The King orders Prince Rupert to relieve the siege and set things to rights in Yorkshire and the north, and Stryker, of course goes with him, this time though as a 'reformado', an officer without command (his force of musketeers was lost/drowned/captured in the previous book) he has only his closest companions, including his sergeant Skellen, to help.

The book opens then with the siege and taking of Bolton - one of the more bloody events of the 1st Civil War. The victorious Royalist forces ran amok as a result of the garrison of the town having hanged a Royalist officer on the battlements following an earlier failed assault... in the chaos that follows the successful attack, Stryker interrupts a band of Royalist mercenaries ( Hungarians) lead by a splendidly over the top character called the "Vulture" (he likes to sharpen his teeth to points with a file in his spare time ), who are about to torture a young girl, the last of her family still alive. It transpires of course that she is the key to the source of a cipher that the Vulture is trying to recover, and the Vultures efforts to kill Stryker, and take back the girl are a background theme for the rest of the book as it seems the Vulture is working for a spy master who is keen too cover his tracks...

Having taken Bolton, Rupert then moves on Liverpool (he needs a port in order to land supplies and reinforcements) and having taken Liverpool relatively easily, he gathers his forces and moves on York, and an appointment with disaster..

The campaign was a disaster for the Royalists (of course) and Arnold is very good on the ambiguous letter from Charles to Rupert which Rupert took to be a command too attack and destroy the Parliamentary army (despite being hideously out numbered), but which other advisers didn't see the same way. Following a couple of lightning marches Rupert managed to out manoeuvre the Parliamentary forces outside York, and having lifted the siege joins his army with the Royalist forces from the city and then moves to force battle - the two sides meet on Marston Moor..
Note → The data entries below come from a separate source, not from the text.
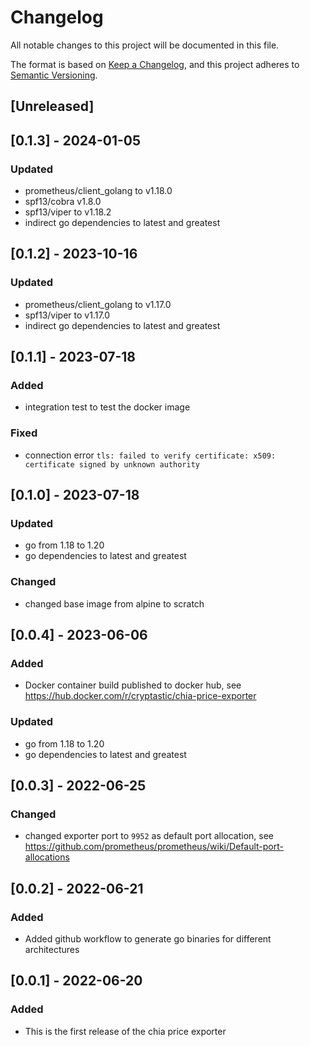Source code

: # Changelog

All notable changes to this project will be documented in this file.

The format is based on [Keep a Changelog](https://keepachangelog.com/en/1.0.0/),
and this project adheres to [Semantic Versioning](https://semver.org/spec/v2.0.0.html).

## [Unreleased]

## [0.1.3] - 2024-01-05

### Updated

- prometheus/client_golang to v1.18.0
- spf13/cobra v1.8.0
- spf13/viper to v1.18.2
- indirect go dependencies to latest and greatest

## [0.1.2] - 2023-10-16

### Updated

- prometheus/client_golang to v1.17.0
- spf13/viper to v1.17.0
- indirect go dependencies to latest and greatest

## [0.1.1] - 2023-07-18

### Added

- integration test to test the docker image

### Fixed

- connection error `tls: failed to verify certificate: x509: certificate signed by unknown authority`

## [0.1.0] - 2023-07-18

### Updated

- go from 1.18 to 1.20
- go dependencies to latest and greatest

### Changed

- changed base image from alpine to scratch

## [0.0.4] - 2023-06-06

### Added

- Docker container build published to docker hub, see https://hub.docker.com/r/cryptastic/chia-price-exporter

### Updated

- go from 1.18 to 1.20
- go dependencies to latest and greatest

## [0.0.3] - 2022-06-25

### Changed

- changed exporter port to `9952` as default port allocation,
  see https://github.com/prometheus/prometheus/wiki/Default-port-allocations

## [0.0.2] - 2022-06-21

### Added

- Added github workflow to generate go binaries for different architectures

## [0.0.1] - 2022-06-20

### Added

- This is the first release of the chia price exporter

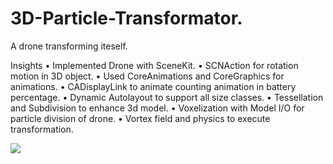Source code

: # 3D-Particle-Transformator.

A drone transforming iteself. 

Insights
• Implemented Drone with SceneKit.
• SCNAction for rotation motion in 3D object.
• Used CoreAnimations and CoreGraphics for animations.
• CADisplayLink to animate counting animation in battery percentage. 
• Dynamic Autolayout to support all size classes.
• Tessellation and Subdivision to enhance 3d model. 
• Voxelization with Model I/O for particle division of drone.
• Vortex field and physics to execute transformation.

![](ezgif-2-a798591c84f6.gif)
The outcome of the battle is pretty well known to anyone with a passing interest in history, military or otherwise, so it is no spoiler when I say the Royalists not only lost, but lost badly... the battle is very well described in the book and I would say comprises a good quarter/fifth of the entire book (in his notes at the end the author said he was planning to write an entire book featuring just the battle!). Within the confines of what is essentially fiction, the author describes well how each piece unfolded and how the Royalists eventually managed to snatch defeat from the jaws of victory (at one point, all three Parliamentary commanders had left the field convinced they had lost)...

The book ends with Stryker and his friends captured after the final last stand of Newcastle's "Lambs", the famous White Regiment...  stirring stuff indeed.

The publishers (I note) are still including the "Sharpe of the Civil War" sticker on the cover of the books, if I was the author I think I'd be a bit irritated by now given that this is the 6th book, and his hero really is standing on his own feet/merits now, though having said that, and I'll say it again, my favourite character is Lancelot Forrester, a mere captain of foot, but I think far more well rounded as a character - Stryker is a bit too much of a cartoon/exaggeration...

Cracking bit of escapism...   I'll give this one an 8...

17 comments:

  1. Not my period of interest at the moment but it does sound good!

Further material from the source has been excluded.